### The problem
Once you have read the data below, write it all out exactly.

----------------------------------------

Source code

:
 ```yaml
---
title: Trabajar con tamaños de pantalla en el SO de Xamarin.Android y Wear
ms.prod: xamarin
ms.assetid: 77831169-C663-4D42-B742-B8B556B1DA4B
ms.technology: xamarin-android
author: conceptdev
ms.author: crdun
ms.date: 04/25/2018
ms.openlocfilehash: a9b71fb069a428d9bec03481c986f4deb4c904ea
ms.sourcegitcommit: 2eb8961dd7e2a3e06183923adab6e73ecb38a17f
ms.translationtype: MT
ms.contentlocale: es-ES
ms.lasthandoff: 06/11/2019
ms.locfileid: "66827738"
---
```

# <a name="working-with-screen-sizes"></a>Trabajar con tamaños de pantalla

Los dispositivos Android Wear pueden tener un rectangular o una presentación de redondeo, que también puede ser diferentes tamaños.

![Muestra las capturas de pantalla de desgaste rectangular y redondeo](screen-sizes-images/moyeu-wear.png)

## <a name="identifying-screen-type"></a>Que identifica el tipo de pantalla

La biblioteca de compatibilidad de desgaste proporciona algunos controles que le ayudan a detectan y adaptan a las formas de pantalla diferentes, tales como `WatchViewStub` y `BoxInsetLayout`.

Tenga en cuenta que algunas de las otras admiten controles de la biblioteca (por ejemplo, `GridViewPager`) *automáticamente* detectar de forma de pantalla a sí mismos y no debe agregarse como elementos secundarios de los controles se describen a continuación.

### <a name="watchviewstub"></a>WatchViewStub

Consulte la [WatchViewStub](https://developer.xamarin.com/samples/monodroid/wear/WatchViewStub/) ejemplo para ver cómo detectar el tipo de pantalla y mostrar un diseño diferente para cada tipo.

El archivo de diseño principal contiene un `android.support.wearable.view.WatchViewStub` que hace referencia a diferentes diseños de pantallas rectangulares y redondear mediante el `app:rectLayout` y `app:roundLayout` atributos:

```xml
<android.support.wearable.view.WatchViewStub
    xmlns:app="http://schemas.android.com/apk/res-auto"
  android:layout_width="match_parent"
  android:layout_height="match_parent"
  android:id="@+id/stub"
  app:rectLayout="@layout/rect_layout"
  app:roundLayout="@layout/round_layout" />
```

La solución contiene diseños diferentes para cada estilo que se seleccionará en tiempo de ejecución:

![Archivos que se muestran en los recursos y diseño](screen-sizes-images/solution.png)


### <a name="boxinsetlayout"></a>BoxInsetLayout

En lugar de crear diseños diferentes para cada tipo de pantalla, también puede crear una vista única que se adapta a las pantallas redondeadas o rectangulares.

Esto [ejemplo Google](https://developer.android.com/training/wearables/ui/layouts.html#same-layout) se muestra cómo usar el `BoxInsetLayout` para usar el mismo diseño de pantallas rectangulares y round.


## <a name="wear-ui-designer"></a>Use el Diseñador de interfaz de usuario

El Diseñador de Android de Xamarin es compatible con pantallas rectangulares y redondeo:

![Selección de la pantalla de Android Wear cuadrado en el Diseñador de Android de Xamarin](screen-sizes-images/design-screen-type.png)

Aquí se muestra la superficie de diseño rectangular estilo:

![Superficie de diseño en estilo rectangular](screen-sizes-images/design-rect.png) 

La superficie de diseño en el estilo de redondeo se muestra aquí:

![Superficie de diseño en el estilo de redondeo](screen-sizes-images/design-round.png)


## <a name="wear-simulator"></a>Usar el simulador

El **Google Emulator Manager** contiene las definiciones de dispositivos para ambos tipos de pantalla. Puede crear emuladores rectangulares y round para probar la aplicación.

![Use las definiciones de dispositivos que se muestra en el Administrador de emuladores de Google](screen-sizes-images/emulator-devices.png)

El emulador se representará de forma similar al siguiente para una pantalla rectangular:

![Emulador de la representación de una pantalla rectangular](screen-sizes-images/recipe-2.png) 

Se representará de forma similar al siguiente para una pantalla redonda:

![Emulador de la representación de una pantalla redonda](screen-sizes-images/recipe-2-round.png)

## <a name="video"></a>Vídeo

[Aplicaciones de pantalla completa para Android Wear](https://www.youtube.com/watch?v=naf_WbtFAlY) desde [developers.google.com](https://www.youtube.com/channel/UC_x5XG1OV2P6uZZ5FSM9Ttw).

----------------------------------------

### Expected output
Source code

:
 ```yaml
---
title: Trabajar con tamaños de pantalla en el SO de Xamarin.Android y Wear
ms.prod: xamarin
ms.assetid: 77831169-C663-4D42-B742-B8B556B1DA4B
ms.technology: xamarin-android
author: conceptdev
ms.author: crdun
ms.date: 04/25/2018
ms.openlocfilehash: a9b71fb069a428d9bec03481c986f4deb4c904ea
ms.sourcegitcommit: 2eb8961dd7e2a3e06183923adab6e73ecb38a17f
ms.translationtype: MT
ms.contentlocale: es-ES
ms.lasthandoff: 06/11/2019
ms.locfileid: "66827738"
---
```

# <a name="working-with-screen-sizes"></a>Trabajar con tamaños de pantalla

Los dispositivos Android Wear pueden tener un rectangular o una presentación de redondeo, que también puede ser diferentes tamaños.

![Muestra las capturas de pantalla de desgaste rectangular y redondeo](screen-sizes-images/moyeu-wear.png)

## <a name="identifying-screen-type"></a>Que identifica el tipo de pantalla

La biblioteca de compatibilidad de desgaste proporciona algunos controles que le ayudan a detectan y adaptan a las formas de pantalla diferentes, tales como `WatchViewStub` y `BoxInsetLayout`.

Tenga en cuenta que algunas de las otras admiten controles de la biblioteca (por ejemplo, `GridViewPager`) *automáticamente* detectar de forma de pantalla a sí mismos y no debe agregarse como elementos secundarios de los controles se describen a continuación.

### <a name="watchviewstub"></a>WatchViewStub

Consulte la [WatchViewStub](https://developer.xamarin.com/samples/monodroid/wear/WatchViewStub/) ejemplo para ver cómo detectar el tipo de pantalla y mostrar un diseño diferente para cada tipo.

El archivo de diseño principal contiene un `android.support.wearable.view.WatchViewStub` que hace referencia a diferentes diseños de pantallas rectangulares y redondear mediante el `app:rectLayout` y `app:roundLayout` atributos:

```xml
<android.support.wearable.view.WatchViewStub
    xmlns:app="http://schemas.android.com/apk/res-auto"
  android:layout_width="match_parent"
  android:layout_height="match_parent"
  android:id="@+id/stub"
  app:rectLayout="@layout/rect_layout"
  app:roundLayout="@layout/round_layout" />
```

La solución contiene diseños diferentes para cada estilo que se seleccionará en tiempo de ejecución:

![Archivos que se muestran en los recursos y diseño](screen-sizes-images/solution.png)


### <a name="boxinsetlayout"></a>BoxInsetLayout

En lugar de crear diseños diferentes para cada tipo de pantalla, también puede crear una vista única que se adapta a las pantallas redondeadas o rectangulares.

Esto [ejemplo Google](https://developer.android.com/training/wearables/ui/layouts.html#same-layout) se muestra cómo usar el `BoxInsetLayout` para usar el mismo diseño de pantallas rectangulares y round.


## <a name="wear-ui-designer"></a>Use el Diseñador de interfaz de usuario

El Diseñador de Android de Xamarin es compatible con pantallas rectangulares y redondeo:

![Selección de la pantalla de Android Wear cuadrado en el Diseñador de Android de Xamarin](screen-sizes-images/design-screen-type.png)

Aquí se muestra la superficie de diseño rectangular estilo:

![Superficie de diseño en estilo rectangular](screen-sizes-images/design-rect.png) 

La superficie de diseño en el estilo de redondeo se muestra aquí:

![Superficie de diseño en el estilo de redondeo](screen-sizes-images/design-round.png)


## <a name="wear-simulator"></a>Usar el simulador

El **Google Emulator Manager** contiene las definiciones de dispositivos para ambos tipos de pantalla. Puede crear emuladores rectangulares y round para probar la aplicación.

![Use las definiciones de dispositivos que se muestra en el Administrador de emuladores de Google](screen-sizes-images/emulator-devices.png)

El emulador se representará de forma similar al siguiente para una pantalla rectangular:

![Emulador de la representación de una pantalla rectangular](screen-sizes-images/recipe-2.png) 

Se representará de forma similar al siguiente para una pantalla redonda:

![Emulador de la representación de una pantalla redonda](screen-sizes-images/recipe-2-round.png)

## <a name="video"></a>Vídeo

[Aplicaciones de pantalla completa para Android Wear](https://www.youtube.com/watch?v=naf_WbtFAlY) desde [developers.google.com](https://www.youtube.com/channel/UC_x5XG1OV2P6uZZ5FSM9Ttw).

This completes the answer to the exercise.